EXTRACTED MATERIAL START

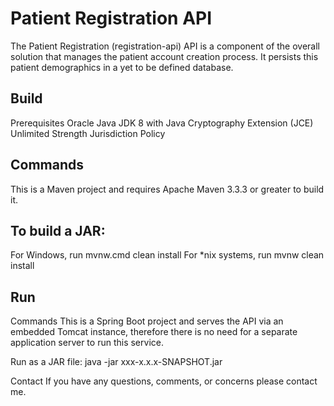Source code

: # Patient Registration API
The Patient Registration (registration-api) API is a component of the overall solution that manages the patient account creation process. It persists this patient demographics in a yet to be defined database.

## Build
Prerequisites
Oracle Java JDK 8 with Java Cryptography Extension (JCE) Unlimited Strength Jurisdiction Policy

## Commands
This is a Maven project and requires Apache Maven 3.3.3 or greater to build it. 

## To build a JAR:
For Windows, run mvnw.cmd clean install
For *nix systems, run mvnw clean install

## Run
Commands
This is a Spring Boot project and serves the API via an embedded Tomcat instance, therefore there is no need for a separate application server to run this service.

Run as a JAR file: java -jar xxx-x.x.x-SNAPSHOT.jar <additional program arguments>

Contact
If you have any questions, comments, or concerns please contact me.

EXTRACTED MATERIAL END

→ **PROMPT**
Exactly as written, repeat the lines from the beginning of the entries up to and including the line with "Prerequisites", but not the pictures.

→ **TASK RESPONSE**
Source code

: # Patient Registration API
The Patient Registration (registration-api) API is a component of the overall solution that manages the patient account creation process. It persists this patient demographics in a yet to be defined database.

## Build
Prerequisites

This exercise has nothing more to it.